TRY IT: How many lines in the entries below contain "equations"? Answer with the number only.

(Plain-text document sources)
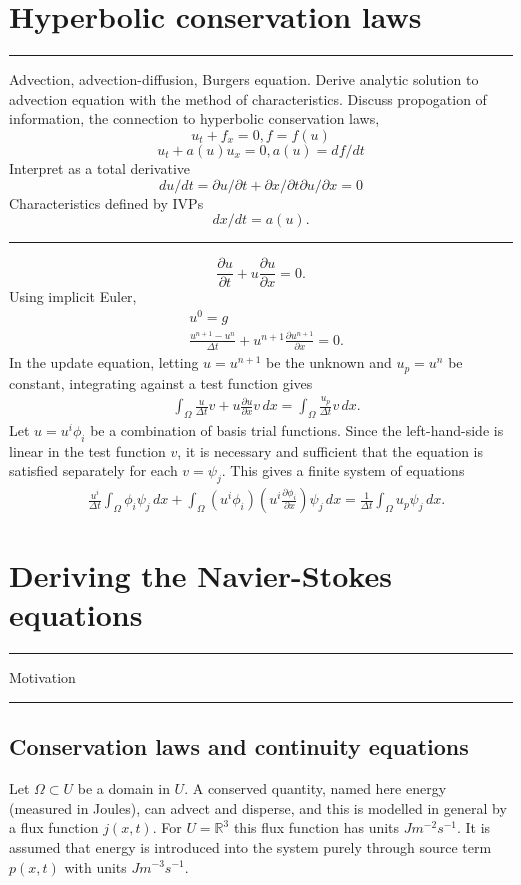 \documentclass{article}
\newcommand{\pdf}[2]{\frac{\partial #1}{\partial #2}}
\newcommand{\todo}[1]{\vskip 0.1in \hrule \vskip 0.03in {#1} \vskip 0.03in \hrule \vskip 0.1in}
\begin{document}
\section{Hyperbolic conservation laws}
\todo{
Advection, advection-diffusion, Burgers equation.
Derive analytic solution to advection equation with the method of characteristics.
Discuss propogation of information, the connection to hyperbolic conservation laws,
$$u_t + f_x = 0, f = f(u)$$
$$u_t + a(u)u_x = 0, a(u) = df/dt$$
Interpret as a total derivative
$$du/dt = \partial u /\partial t + \partial x / \partial t \partial u / \partial x = 0$$
Characteristics defined by IVPs
$$dx/dt = a(u).$$
}
\begin{equation}
    \pdf{u}{t} + u\pdf{u}{x} = 0.
\end{equation}
Using implicit Euler,
\begin{align*}
    &u^0 = g \\
    &\frac{u^{n+1} - u^n}{\Delta t} + u^{n+1}\pdf{u^{n+1}}{x} = 0.
\end{align*}
In the update equation, letting $u = u^{n+1}$ be the unknown and $u_p = u^n$ be constant, integrating against a test function gives
\begin{align*}
    &\int_\Omega \frac{u}{\Delta t}v + u\pdf{u}{x}v\,dx = \int_\Omega \frac{u_p}{\Delta t} v\,dx.
\end{align*}
Let $u = u^i\phi_i$ be a combination of basis trial functions. Since the left-hand-side is linear in the test function $v$, it is necessary and sufficient
that the equation is satisfied separately for each $v = \psi_j$. This gives a finite system of equations
\begin{align*}
    &\frac{u^i}{\Delta t}\int_\Omega \phi_i\psi_j\,dx + \int_{\Omega} (u^i\phi_i)(u^i \pdf{\phi_i}{x})\psi_j\,dx = \frac{1}{\Delta t}\int_\Omega u_p \psi_j\,dx.
\end{align*}




\section{Deriving the Navier-Stokes equations}
\todo{Motivation}
\subsection{Conservation laws and continuity equations} %
Let $\Omega \subset U$ be a domain in $U$. A conserved quantity, named here energy (measured in Joules), can advect and disperse, and this is modelled in general by
a flux function $j(x, t)$. For $U = \mathbb{R}^3$ this flux function has units $Jm^{-2}s^{-1}$.
It is assumed that energy is introduced into
the system purely through source term $p(x, t)$ with units $Jm^{-3}s^{-1}$.
\end{document}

OUTPUT: 3